Despite being the nation’s largest life insurer, it convinced federal judge Rosemary Collver to rule last week that it is not a systematically important financial institution, or SIFI, otherwise known as a company that is “too big to fail.”
The federal government introduced the SIFI designation — describing a company that is so important to the financial system that its failure would do significant damage — as part of the Dodd-Frank Act. The government imposes special rules on SIFI in order to keep the financial system safe.
The government plans to appeal.
For MetLife, removing the label means less government scrutiny and lower reserve minimums.
“Today’s ruling validates MetLife’s decision to seek judicial review of our SIFI designation,” Steven Kandarian, MetLife CEO, said in a news release. “From the beginning, MetLife has said that its business model does not pose a threat to the financial stability of the United States.”
The SIFI designation was first applied to MetLife in December 2014. The Financial Stability Oversight Council, which was established as a consequence of the 2008 financial crisis, ruled that a MetLife failure could pose a threat to U.S. financial stability and that, therefore, the Federal Reserve should subject the company to stricter oversight.
This year, MetLife unveiled a spinoff of part of its businesses, such as guaranteed annuities, in part to avoid the SIFI designation. MetLife said at the time that the risk of increased capital requirements “contributed to our decision.” This suggested other factors were involved. Because of low interest rates, guaranteed annuities had generated unsatisfactory profit margins.
MetLife’s success in having its “systemically important” label removed was quickly followed by General Electric Co.’s request Thursday for the Financial Stability Oversight Council to remove the SIFI designation from its giant finance arm, GE Capital. It, too, has been selling off parts of the company. It recently sold its asset-management business to State Street and spun off Synchrony Financial, the largest provider of private-label credit cards in the U.S.
Too expensive to be big?
Increasingly, the operative question for the country’s largest financial firms is whether the government has made it too expensive to be big.
While the U.S. government has not acquiesced to populist calls to “break up” the nation’s largest financial firms, these companies understand that they are operating in the proverbial doghouse. Banks are getting out of or reducing exposure to risky businesses such as operating hedge funds. They also are drastically reducing their trading operations.

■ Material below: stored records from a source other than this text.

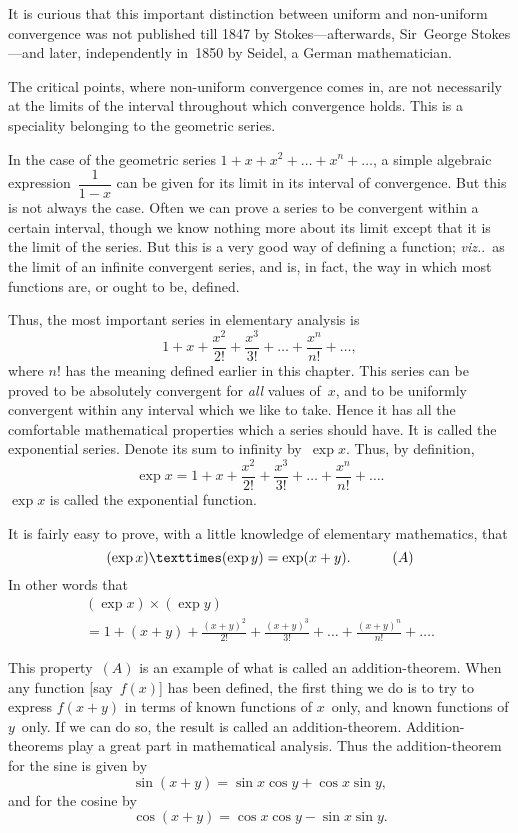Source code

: \documentclass[12pt,leqno]{book}[2005/09/16]
\newcommand{\Chg}[2]{#2}
\newcommand{\Add}[1]{\Chg{}{#1}}
\newcommand{\PageSep}[1]{\ignorespaces}
\newcommand{\viz}{\emph{viz.}}
\newcommand{\Tag}[1]{\tag*{\quad\ensuremath{#1}}}
\newcommand{\Eq}[1]{\ensuremath{#1}}
\begin{document}
It is curious that this important distinction
between uniform and non-uniform convergence
was not published till 1847 by Stokes---afterwards,
%
Sir~George Stokes---and later, independently
in~1850 by Seidel, a German
%
mathematician.

The critical points, where non-uniform convergence
comes in, are not necessarily at the
limits of the interval throughout which convergence
holds. This is a speciality belonging
to the geometric series.

In the case of the geometric series $1 + x + x^{2} + \dots + x^{n} + \dots$,
a simple algebraic
expression~$\dfrac{1}{1 - x}$ can be given for its limit in
its interval of convergence. But this is not
always the case. Often we can prove a series
to be convergent within a certain interval,
though we know nothing more about its
limit except that it is the limit of the series.
\PageSep{211}
But this is a very good way of defining a
function; \viz.\ as the limit of an infinite convergent
series, and is, in fact, the way in which
most functions are, or ought to be, defined.

Thus, the most important series in elementary
%
analysis is
\[
1 + x + \frac{x^{2}}{2!} + \frac{x^{3}}{3!} + \dots + \frac{x^{n}}{n!} + \dots,
\]
where $n!$ has the meaning defined earlier in
this chapter. This series can be proved to
be absolutely convergent for \emph{all} values of~$x$,
and to be uniformly convergent within any
interval which we like to take. Hence it has
all the comfortable mathematical properties
which a series should have. It is called the
exponential series. Denote its sum to infinity
by~$\exp x$. Thus, by definition,
\[
\exp x = 1 + x + \frac{x^{2}}{2!} + \frac{x^{3}}{3!} + \dots
  + \frac{x^{n}}{n!} + \dots\Add{.}
\]
$\exp x$ is called the exponential function.

It is fairly easy to prove, with a little
knowledge of elementary mathematics, that
\[
(\exp x) × (\exp y) = \exp(x + y).
\Tag{(A)}
\]
In other words that
\begin{multline*}
(\exp x) × (\exp y) \\
  = 1 + (x + y) + \frac{(x + y)^{2}}{2!} + \frac{(x + y)^{3}}{3!} + \dots
  + \frac{(x + y)^{n}}{n!} + \dots\Add{.}
\end{multline*}
\PageSep{212}

This property~\Eq{(A)} is an example of what
is called an addition-theorem. When any
%
function [say~$f(x)$] has been defined, the first
thing we do is to try to express $f(x + y)$ in terms
of known functions of $x$~only, and known functions
of $y$~only. If we can do so, the result
is called an addition-theorem. Addition-theorems
play a great part in mathematical
analysis. Thus the addition-theorem for the
sine is given by
\[
\sin(x + y) = \sin x \cos y + \cos x \sin y,
\]
and for the cosine by
\[
\cos(x + y) = \cos x \cos y - \sin x \sin y.
\]
\end{document}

In all fairness, the government had a strong case for its argument that MetLife is a significant financial organization.
MetLife has $2.5 trillion in policies written, $350 billion in assets under management and more than 12 million customers in the United States. It serves 90 of the largest Fortune 500 companies.

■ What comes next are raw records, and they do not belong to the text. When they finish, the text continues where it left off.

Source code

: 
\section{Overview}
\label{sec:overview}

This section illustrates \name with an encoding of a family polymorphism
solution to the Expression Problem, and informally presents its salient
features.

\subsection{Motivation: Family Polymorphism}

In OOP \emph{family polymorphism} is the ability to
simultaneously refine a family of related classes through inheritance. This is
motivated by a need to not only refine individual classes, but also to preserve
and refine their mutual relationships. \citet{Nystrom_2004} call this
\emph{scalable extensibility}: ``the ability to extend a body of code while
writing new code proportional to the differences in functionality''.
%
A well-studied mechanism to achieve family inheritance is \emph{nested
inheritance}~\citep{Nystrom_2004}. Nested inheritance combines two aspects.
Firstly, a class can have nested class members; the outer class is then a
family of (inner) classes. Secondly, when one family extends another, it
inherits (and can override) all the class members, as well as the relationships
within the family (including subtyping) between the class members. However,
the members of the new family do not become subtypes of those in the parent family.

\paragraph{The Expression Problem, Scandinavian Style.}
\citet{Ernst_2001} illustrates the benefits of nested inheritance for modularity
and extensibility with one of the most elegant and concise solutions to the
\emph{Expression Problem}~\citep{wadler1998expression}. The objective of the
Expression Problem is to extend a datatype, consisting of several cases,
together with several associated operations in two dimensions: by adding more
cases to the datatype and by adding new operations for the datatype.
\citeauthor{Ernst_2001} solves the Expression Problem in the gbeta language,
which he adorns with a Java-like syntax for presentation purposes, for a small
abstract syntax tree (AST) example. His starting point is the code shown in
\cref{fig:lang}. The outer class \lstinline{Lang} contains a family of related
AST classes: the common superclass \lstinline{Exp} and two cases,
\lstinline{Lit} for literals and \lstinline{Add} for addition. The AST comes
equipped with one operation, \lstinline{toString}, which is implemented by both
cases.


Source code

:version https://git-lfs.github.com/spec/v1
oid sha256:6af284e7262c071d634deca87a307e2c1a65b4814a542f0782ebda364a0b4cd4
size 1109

While insurance companies have avoided the stigma of the nation’s banks, they are not immune to greed and can make horrendous miscalculations.
In 2008 — the same week Lehman Brothers filed for bankruptcy — the government provided AIG with a $180 billion bailout because of its asinine derivative bets. AIG’s failure could have led to another Great Depression because it would have worsened the liquidity crisis stemming from Lehman Brothers’ failure.

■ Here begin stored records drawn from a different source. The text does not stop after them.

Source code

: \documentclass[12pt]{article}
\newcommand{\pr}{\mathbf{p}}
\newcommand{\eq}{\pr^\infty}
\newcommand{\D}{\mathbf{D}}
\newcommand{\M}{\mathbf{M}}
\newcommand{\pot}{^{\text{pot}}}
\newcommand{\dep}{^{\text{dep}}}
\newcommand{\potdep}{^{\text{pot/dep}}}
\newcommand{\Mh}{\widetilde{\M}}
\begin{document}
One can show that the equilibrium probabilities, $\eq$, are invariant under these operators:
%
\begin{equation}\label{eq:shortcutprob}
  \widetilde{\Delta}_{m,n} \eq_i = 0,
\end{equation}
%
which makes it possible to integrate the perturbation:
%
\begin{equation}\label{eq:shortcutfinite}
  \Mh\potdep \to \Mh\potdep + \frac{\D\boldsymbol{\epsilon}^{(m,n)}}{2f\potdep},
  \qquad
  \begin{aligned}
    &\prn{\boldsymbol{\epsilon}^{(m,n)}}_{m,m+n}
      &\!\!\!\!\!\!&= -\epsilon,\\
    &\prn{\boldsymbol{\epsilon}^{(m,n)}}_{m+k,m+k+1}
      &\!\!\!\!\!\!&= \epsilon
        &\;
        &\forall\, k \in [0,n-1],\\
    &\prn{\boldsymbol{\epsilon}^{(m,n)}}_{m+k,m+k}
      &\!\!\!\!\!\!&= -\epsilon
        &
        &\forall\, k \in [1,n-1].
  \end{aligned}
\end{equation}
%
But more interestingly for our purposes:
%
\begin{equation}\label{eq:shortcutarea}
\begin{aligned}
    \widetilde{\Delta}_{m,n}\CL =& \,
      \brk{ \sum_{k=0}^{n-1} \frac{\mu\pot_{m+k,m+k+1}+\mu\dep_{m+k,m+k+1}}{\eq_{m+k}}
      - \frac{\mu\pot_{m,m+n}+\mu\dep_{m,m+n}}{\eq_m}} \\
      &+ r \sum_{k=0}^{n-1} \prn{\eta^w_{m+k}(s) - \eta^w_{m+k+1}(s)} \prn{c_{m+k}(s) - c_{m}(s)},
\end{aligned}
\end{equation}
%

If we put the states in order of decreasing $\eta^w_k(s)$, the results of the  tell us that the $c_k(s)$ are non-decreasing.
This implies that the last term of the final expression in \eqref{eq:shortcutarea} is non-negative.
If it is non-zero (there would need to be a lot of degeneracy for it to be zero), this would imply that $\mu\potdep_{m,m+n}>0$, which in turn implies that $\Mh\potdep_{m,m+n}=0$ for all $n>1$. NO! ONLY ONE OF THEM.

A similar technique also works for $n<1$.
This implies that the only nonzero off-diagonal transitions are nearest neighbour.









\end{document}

But the issue is not size, per se. Rather it is the capital risk associated with an activity. If MetLife can quantify the potential downside of each of its far-reaching subsidiaries, the government might withdraw its plans to impose a SIFI label on it.
A compromise might be possible between the government and MetLife that will serve all parties. Perhaps the government can specify what businesses MetLife can operate that will exempt it from SIFI designation.
But Snoopy or no Snoopy, MetLife is a Great Dane, not a Beagle.